◆ **Goal of the exercise**:
Only some lines are wanted. Transcribe, exactly, the lines below from the line with "- **RelatedVulnerabilities**: Information" up to and including the line with "- **MatchDetails**: This".
[Available data]
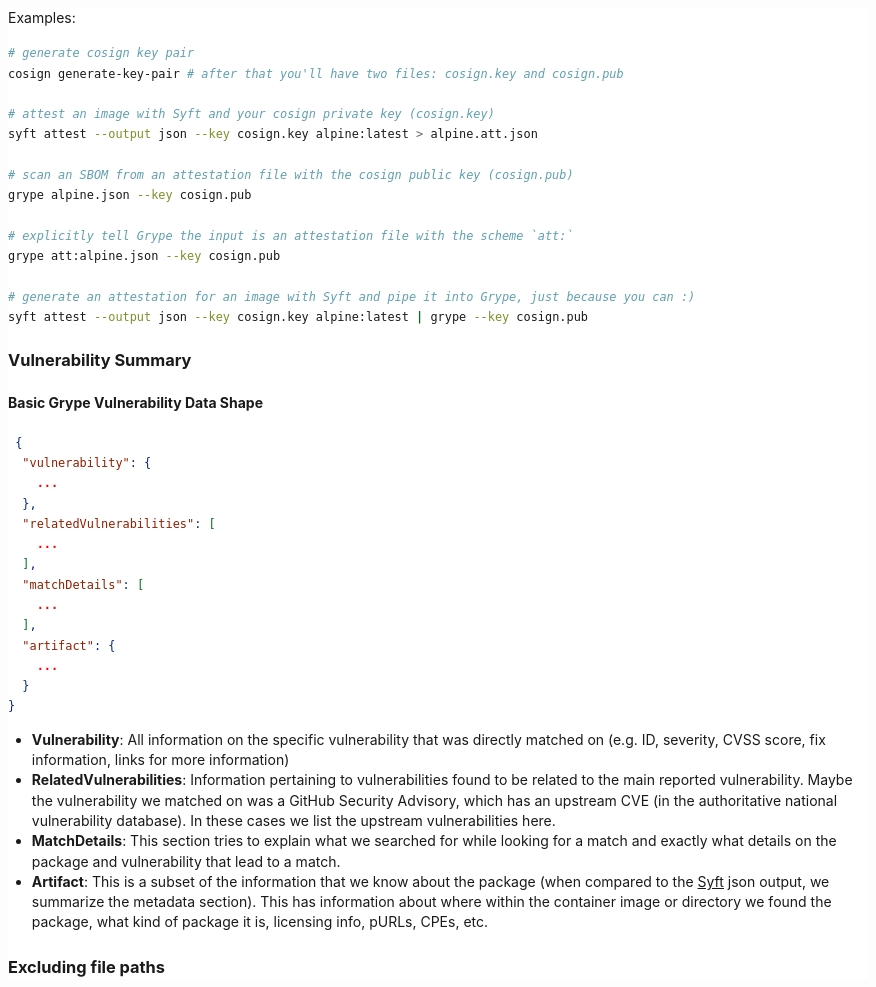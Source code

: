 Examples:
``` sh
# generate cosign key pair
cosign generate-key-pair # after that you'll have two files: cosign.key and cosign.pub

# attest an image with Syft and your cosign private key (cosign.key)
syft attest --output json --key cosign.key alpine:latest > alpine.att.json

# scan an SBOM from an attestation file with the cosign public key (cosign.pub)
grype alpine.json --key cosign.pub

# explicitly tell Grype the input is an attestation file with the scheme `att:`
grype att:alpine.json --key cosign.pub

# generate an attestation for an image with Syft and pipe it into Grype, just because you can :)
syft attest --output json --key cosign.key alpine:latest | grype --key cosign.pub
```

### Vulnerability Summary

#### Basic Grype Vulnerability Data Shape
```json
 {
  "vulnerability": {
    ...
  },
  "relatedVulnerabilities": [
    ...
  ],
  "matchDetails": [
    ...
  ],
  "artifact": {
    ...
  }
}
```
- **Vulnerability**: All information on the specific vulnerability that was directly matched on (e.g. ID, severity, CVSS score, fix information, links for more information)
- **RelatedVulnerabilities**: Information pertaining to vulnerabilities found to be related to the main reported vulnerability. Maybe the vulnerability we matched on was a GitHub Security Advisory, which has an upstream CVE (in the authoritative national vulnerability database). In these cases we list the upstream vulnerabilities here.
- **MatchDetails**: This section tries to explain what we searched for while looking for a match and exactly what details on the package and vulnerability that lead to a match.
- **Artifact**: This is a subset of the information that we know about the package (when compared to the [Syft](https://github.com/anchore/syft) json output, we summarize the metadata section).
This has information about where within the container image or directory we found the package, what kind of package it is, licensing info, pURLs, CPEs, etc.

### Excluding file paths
[/Available data]
◆ **Solution to this problem**:
- **RelatedVulnerabilities**: Information pertaining to vulnerabilities found to be related to the main reported vulnerability. Maybe the vulnerability we matched on was a GitHub Security Advisory, which has an upstream CVE (in the authoritative national vulnerability database). In these cases we list the upstream vulnerabilities here.
- **MatchDetails**: This section tries to explain what we searched for while looking for a match and exactly what details on the package and vulnerability that lead to a match.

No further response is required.